Chitwood reported a strong commitment by IMB’s overseas personnel and staff to see the entity’s vision fulfilled.

“As grateful as we are for the financial resources that Southern Baptists and their Lord have provided to support the work of the IMB, by far the greatest resource that Southern Baptists and their Lord have provided is their sons and daughters, their grandchildren, their mothers and fathers and even their grandparents,” he said. “Whether on staff in Richmond or overseas in a far and distant land, Southern Baptists have sent us their very best. … As Michelle and I have now answered the call upon our lives to once again serve and help lead this organization, we stand in awe of the quality of servants whom God has brought to the IMB and sent out through the IMB.”

Linda Cooper

Linda Cooper, president of National Woman’s Missionary Union, brings greetings and words of partnership to the IMB board of trustees during their Feb. 7 plenary session in Richmond, Va. (IMB Photo by Chris Carter)

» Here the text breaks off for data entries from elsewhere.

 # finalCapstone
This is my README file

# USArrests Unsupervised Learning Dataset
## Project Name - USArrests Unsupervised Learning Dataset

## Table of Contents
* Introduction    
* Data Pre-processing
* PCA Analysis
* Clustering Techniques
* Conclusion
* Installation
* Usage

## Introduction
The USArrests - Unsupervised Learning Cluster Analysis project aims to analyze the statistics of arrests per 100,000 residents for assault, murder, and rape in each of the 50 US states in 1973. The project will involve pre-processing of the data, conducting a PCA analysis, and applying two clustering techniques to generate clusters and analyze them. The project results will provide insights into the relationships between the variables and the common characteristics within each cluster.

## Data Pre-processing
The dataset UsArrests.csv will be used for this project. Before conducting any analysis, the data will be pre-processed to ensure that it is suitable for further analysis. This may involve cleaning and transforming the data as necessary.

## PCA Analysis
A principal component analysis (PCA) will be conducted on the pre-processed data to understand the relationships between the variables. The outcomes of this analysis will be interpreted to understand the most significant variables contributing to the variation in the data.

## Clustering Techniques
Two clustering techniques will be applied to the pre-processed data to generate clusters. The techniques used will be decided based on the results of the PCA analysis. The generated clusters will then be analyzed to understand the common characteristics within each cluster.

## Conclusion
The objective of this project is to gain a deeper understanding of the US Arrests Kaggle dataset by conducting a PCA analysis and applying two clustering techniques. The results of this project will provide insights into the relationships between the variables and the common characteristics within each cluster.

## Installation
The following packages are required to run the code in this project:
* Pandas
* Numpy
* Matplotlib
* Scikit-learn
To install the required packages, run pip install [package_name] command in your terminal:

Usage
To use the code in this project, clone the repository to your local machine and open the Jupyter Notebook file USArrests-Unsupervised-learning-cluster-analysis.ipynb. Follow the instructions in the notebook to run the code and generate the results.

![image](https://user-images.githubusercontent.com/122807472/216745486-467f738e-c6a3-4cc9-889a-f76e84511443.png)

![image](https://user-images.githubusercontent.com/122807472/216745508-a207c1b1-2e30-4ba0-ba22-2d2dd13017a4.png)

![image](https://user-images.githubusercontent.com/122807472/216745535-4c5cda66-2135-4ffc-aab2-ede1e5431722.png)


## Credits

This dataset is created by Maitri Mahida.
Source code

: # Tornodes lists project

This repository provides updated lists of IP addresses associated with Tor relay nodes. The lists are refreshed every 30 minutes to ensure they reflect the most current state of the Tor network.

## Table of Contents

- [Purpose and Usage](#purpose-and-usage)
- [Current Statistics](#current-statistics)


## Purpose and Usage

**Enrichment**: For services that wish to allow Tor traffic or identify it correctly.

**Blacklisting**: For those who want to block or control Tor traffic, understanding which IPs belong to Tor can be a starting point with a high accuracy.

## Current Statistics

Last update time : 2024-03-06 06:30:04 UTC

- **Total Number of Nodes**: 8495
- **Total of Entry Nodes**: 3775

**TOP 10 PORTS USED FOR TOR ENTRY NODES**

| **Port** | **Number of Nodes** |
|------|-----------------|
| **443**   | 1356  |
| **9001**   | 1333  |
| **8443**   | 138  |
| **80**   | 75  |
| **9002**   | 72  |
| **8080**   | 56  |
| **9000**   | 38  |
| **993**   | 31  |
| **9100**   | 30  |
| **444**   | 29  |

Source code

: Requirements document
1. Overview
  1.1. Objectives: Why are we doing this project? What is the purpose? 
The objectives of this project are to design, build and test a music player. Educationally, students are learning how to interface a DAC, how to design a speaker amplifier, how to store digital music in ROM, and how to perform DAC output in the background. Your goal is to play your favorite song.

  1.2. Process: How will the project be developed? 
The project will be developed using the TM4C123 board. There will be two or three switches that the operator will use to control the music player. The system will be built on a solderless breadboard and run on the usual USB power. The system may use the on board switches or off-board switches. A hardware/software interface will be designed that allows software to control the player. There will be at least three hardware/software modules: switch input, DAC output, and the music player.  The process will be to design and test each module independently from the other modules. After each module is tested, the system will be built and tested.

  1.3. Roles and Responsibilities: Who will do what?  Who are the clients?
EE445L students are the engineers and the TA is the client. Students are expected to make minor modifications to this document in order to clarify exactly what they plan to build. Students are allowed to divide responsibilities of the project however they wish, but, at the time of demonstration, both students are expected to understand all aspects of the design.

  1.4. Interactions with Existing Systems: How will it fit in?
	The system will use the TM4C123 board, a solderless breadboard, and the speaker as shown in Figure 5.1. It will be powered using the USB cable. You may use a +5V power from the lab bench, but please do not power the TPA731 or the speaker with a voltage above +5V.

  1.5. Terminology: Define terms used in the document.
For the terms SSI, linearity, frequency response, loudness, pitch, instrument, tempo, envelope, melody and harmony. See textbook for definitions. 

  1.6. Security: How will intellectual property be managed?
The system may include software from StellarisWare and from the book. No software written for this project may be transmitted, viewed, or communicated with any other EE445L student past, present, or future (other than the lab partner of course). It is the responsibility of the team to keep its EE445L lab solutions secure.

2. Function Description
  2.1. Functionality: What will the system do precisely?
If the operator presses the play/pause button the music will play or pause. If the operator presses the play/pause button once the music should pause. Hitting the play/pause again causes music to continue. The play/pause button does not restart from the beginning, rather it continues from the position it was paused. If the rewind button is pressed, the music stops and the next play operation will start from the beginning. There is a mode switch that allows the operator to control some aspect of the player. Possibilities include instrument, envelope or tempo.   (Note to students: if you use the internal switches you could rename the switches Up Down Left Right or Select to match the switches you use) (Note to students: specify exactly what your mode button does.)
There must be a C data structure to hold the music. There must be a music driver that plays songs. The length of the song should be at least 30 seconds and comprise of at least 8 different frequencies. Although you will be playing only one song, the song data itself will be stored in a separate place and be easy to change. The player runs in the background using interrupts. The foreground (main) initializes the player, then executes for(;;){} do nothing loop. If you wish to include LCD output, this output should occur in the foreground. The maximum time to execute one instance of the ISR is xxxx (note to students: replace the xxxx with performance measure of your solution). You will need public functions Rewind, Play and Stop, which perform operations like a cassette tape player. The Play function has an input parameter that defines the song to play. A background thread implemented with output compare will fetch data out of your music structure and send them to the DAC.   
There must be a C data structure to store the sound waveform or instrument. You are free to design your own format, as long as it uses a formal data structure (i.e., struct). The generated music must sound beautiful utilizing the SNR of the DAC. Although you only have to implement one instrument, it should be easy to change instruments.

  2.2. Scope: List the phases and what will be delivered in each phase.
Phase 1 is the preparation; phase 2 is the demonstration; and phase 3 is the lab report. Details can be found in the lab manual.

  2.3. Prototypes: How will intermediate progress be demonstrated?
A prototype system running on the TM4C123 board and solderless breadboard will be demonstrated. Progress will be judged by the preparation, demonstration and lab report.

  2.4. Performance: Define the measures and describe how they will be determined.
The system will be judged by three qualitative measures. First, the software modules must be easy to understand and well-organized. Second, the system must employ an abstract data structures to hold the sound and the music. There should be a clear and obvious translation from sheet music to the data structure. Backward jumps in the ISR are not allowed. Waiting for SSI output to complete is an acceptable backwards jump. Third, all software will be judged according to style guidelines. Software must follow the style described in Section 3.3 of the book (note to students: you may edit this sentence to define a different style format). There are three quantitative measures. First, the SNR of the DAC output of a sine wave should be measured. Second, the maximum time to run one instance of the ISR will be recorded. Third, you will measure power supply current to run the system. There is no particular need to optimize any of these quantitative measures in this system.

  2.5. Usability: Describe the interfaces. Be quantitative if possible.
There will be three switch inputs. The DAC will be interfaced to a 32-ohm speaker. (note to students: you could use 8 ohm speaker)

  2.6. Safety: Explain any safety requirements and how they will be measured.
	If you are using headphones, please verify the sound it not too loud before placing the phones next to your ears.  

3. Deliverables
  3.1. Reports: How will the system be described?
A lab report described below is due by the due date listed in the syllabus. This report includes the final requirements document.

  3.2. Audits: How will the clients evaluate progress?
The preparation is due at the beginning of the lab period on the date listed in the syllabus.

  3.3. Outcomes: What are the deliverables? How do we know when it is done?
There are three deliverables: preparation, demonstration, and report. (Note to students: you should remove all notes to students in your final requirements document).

Linda Cooper, president of National Woman’s Missionary Union, from Bowling Green, Ky., brought partnership greetings to the trustees during their plenary session. She reported how WMU has partnered with IMB, such as providing missions education materials to local believers in East Asia, working through Southern Baptist personnel, and by continued promotion of the Lottie Moon Christmas Offering® for international missions.

“This is such an exciting time in the IMB,” said Dr. Rick Dunbar, IMB trustee chairman. “Last night we saw the Southern Baptist Convention coming together as represented by many key leaders of the SBC in support of God’s new missionaries who are being sent out, and also in celebrating the inauguration of our 13th president, Paul Chitwood.”

“We thank the SBC for their support of the IMB and trust that to who much is given, much is expected,” Dunbar said. “We take that trust seriously and commit ourselves to being good stewards of that trust. We are optimistic for the future and feel good things are ahead. We feel a tremendous responsibility to our Lord and the SBC and seek to glorify Him though our work through the IMB.”

The next IMB board of trustees meeting is scheduled for May 22-23 in Richmond. The next missionary Sending Celebration is scheduled for June 11 during the SBC Annual Meeting in Birmingham.


The Lottie Moon Christmas Offering® is a registered trademark of Woman’s Missionary Union.

Julie McGowan is public relations manager for the IMB.